The Wolf Of Biglaw

Kirkland & Ellis has reshaped the legal industry -- for better or worse.

Kirkland Ellis 1 by David Lat

(photo by David Lat).

If you’re looking for a high-powered, take-no-prisoners law firm straight out of central casting, they don’t come bigger or badder than Kirkland & Ellis. The firm unquestionably enjoys a reputation for top-flight lawyering where businesses go when everything is on the line. The firm also sits atop the Am Law 100 rankings based on gross revenue. But amassing more money than any other U.S. law firm in an industry built on human beings billing hours doesn’t come without some baggage.

For those who somehow don’t know, Kirkland & Ellis made its modern reputation as the OG, eat-what-you-kill megafirm. Whereas Biglaw firms through the 20th century had adopted lockstep compensation among its associates and partners to encourage team-first thinking and staffing, K&E recognized that this system was leaving young rainmaking superstars feeling undercompensated compared to the value they were bringing in. Kirkland started the trend of luring high performers away with gargantuan salaries based on collected dollars, one that the rest of the industry has largely now adopted. And with partners reportedly pulling in eight-figures, it has no doubt been lucrative.

But all that cash doesn’t come from thin air. As a recent  Bloomberg Law article highlights, Kirkland has long had a reputation for brutally long hours, unforgiving deadlines and workloads, and sharp-elbowed political jockeying. Reading some of the stories together might conjure up images more along the lines of “Lord of The Flies” than a sophisticated legal powerhouse. But Kirkland’s newest chairman, Jon A. Ballis, indicated in the same Bloomberg Law article that he’s trying to change that reputation. What he has to say speaks plenty about K&E, but even more about our industry as a whole.

Wolves In Wolves Clothing

Former K&E associates, of which there are many, report their experience as like working in a “den of wolves” where the mentality is “we can destroy everybody, so let’s actually go destroy other people.” Associate turnover is a constant, and it increased by a jaw-dropping 60% to 70% in 2021 according to Bloomberg Law. But when the paychecks and bonuses are as big as K&E can afford to throw around, there’s always someone else in line waiting to pick up the slack. As one former associate put it, “It’s OK if you leave because we can just hire more people.

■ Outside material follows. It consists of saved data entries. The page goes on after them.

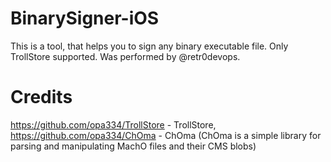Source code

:# BinarySigner-iOS
This is a tool, that helps you to sign any binary executable file. Only TrollStore supported.
Was performed by @retr0devops.


# Credits
https://github.com/opa334/TrollStore - TrollStore,
https://github.com/opa334/ChOma - ChOma (ChOma is a simple library for parsing and manipulating MachO files and their CMS blobs)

John Ballis, for his part, acknowledges the reputation K&E has in Biglaw, but he begs to differ. He contends that K&E has made strides to lessen competition and promote teamwork. However, Ballis doesn’t argue that even this new, cuddlier, friendlier Kirkland is a playground. If you’re not looking to work your tail off, K&E may not be the place for you. If you want to try for that Jordan Belfort, Wolf of Wall Street, yachts-and-Dom lifestyle, Kirkland might just give you that shot.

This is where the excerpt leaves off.